3. Thanks to the driving force of progress, that is, the bubble, a purely squatted domain .eu was created, which broke the last order of the order in this system, that is, the reservation of two-letter domains only for countries and for nothing else. Two-letter domains somehow met the ISO 3166 standard, and now it has been lost. If a newly emerged country receives an EU code, it will not be able to get its domain because it is busy. Comments are not needed.
4. Due to the artificial restriction on top-level domains, some domains of some countries became much more popular than others, due to
completely arbitrary and random reasons , like the harmoniousness of an ISO code in the desired language (cc, to, nu, cx, fm, tv, md and so on), or free registration (tk). I already wrote here about this phenomenon, look for Tokelau.

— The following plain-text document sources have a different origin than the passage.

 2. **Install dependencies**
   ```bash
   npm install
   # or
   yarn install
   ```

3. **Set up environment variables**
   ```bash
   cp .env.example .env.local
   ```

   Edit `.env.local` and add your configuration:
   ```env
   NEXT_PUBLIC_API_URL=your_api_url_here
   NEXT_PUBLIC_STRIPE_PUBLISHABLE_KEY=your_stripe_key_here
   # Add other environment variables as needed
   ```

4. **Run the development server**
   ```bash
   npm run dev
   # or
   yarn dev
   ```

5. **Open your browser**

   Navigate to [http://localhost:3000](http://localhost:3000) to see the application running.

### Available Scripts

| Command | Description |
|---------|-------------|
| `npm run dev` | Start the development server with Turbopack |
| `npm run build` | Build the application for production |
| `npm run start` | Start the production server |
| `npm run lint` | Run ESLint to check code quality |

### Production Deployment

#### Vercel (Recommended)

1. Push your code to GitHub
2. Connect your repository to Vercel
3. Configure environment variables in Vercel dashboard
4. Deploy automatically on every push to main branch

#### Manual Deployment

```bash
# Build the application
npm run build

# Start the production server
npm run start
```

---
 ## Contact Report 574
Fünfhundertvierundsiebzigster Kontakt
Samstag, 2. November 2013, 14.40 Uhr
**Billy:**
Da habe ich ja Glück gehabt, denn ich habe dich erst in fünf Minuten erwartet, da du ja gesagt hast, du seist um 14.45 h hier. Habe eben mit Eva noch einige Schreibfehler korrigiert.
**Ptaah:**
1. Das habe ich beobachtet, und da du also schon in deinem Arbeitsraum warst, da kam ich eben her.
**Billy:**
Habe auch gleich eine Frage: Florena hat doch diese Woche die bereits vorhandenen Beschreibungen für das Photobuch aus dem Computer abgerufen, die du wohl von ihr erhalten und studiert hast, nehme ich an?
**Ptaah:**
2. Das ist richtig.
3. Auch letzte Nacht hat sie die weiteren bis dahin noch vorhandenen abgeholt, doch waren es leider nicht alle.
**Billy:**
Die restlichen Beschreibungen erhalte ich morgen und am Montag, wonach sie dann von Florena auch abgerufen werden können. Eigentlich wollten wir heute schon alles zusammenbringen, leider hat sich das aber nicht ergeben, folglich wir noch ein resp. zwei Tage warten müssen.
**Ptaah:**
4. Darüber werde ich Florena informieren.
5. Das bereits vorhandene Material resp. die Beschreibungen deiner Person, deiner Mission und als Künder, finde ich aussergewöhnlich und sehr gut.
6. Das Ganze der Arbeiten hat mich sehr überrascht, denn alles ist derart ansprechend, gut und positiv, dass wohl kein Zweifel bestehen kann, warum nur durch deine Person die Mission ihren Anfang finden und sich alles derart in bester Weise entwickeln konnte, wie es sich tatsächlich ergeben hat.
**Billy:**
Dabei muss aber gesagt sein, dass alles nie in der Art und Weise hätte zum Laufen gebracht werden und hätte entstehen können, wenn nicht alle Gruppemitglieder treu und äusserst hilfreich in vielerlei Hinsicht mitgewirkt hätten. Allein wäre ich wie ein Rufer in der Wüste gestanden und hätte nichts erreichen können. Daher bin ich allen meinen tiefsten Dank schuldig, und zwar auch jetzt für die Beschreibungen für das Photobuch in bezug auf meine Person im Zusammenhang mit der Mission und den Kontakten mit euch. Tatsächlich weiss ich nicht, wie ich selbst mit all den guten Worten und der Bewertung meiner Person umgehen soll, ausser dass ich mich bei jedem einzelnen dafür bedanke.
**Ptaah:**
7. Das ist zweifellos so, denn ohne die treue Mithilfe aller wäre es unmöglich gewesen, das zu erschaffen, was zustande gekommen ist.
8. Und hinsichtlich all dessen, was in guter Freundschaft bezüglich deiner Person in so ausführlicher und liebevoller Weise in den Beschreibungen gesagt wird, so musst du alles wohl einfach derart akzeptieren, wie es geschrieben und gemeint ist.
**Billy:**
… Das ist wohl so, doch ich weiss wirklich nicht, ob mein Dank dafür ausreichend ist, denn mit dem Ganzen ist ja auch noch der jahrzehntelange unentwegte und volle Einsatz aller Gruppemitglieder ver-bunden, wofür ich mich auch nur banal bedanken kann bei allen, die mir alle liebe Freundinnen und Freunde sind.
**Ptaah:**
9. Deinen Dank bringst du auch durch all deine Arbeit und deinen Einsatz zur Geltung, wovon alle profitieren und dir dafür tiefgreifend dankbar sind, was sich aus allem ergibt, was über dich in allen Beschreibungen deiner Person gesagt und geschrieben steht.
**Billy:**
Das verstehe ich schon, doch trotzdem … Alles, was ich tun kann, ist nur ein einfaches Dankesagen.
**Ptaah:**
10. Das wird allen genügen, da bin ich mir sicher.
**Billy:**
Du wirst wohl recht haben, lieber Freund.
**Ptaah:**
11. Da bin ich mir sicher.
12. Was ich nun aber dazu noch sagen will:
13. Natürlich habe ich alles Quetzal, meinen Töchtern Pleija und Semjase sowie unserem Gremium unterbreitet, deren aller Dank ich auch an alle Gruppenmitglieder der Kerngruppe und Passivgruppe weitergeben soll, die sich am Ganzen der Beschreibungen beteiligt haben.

5. Due to the desire of localization, companies are forced to register a new domain in each country where they conduct business (google.com, google.fr, google.it, and so on 82 times). Pretty often there is a conflict with the already registered legitimate domains in these countries. This leads to many years of tedious litigation and confusion for users. Squatters are crawling. In the same example: gmail.de could not be sued, gmail.pl was occupied for a very long time: Grupa Młodych Artystów i Literatów existed long before Google’s postal service.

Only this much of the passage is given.